• [Try it] Check each line of the material below for "Center" and copy those where it appears.

• [Material for the task]
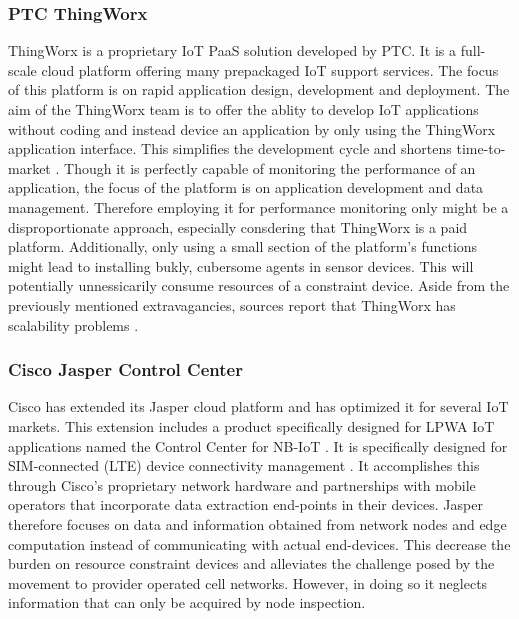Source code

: \subsubsection*{PTC ThingWorx \cite{website:thingworx}}
ThingWorx is a proprietary IoT PaaS solution developed by PTC. It is a full-scale cloud platform offering many prepackaged IoT support services. The focus of this platform is on rapid application design, development and deployment. The aim of the ThingWorx team is to offer the ablity to develop IoT applications without coding and instead device an application by only using the ThingWorx application interface. This simplifies the development cycle and shortens time-to-market \cite{study_of_various}. Though it is perfectly capable of monitoring the performance of an application, the focus of the platform is on application development and data management. Therefore employing it for performance monitoring only might be a disproportionate approach, especially consdering that ThingWorx is a paid platform. Additionally, only using a small section of the platform's functions might lead to installing bukly, cubersome agents in sensor devices. This will potentially unnessicarily consume resources of a constraint device. Aside from the previously mentioned extravagancies, sources report that ThingWorx has scalability problems \cite{good_assessment}.%

\subsubsection*{Cisco Jasper Control Center \cite{cisco_jasper}}
Cisco has extended its Jasper cloud platform and has optimized it for several IoT markets. This extension includes a product specifically designed for LPWA IoT applications named the Control Center for NB-IoT \cite{cisco_jasper}. It is specifically designed for SIM-connected (LTE) device connectivity management \cite{forrester}. It accomplishes this through Cisco's proprietary network hardware and partnerships with mobile operators that incorporate data extraction end-points in their devices. Jasper therefore focuses on data and information obtained from network nodes and edge computation instead of communicating with actual end-devices. This decrease the burden on resource constraint devices and alleviates the challenge posed by the movement to provider operated cell networks. However, in doing so it neglects information that can only be acquired by node inspection.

• [Task answer]
\subsubsection*{Cisco Jasper Control Center \cite{cisco_jasper}}
Cisco has extended its Jasper cloud platform and has optimized it for several IoT markets. This extension includes a product specifically designed for LPWA IoT applications named the Control Center for NB-IoT \cite{cisco_jasper}. It is specifically designed for SIM-connected (LTE) device connectivity management \cite{forrester}. It accomplishes this through Cisco's proprietary network hardware and partnerships with mobile operators that incorporate data extraction end-points in their devices. Jasper therefore focuses on data and information obtained from network nodes and edge computation instead of communicating with actual end-devices. This decrease the burden on resource constraint devices and alleviates the challenge posed by the movement to provider operated cell networks. However, in doing so it neglects information that can only be acquired by node inspection.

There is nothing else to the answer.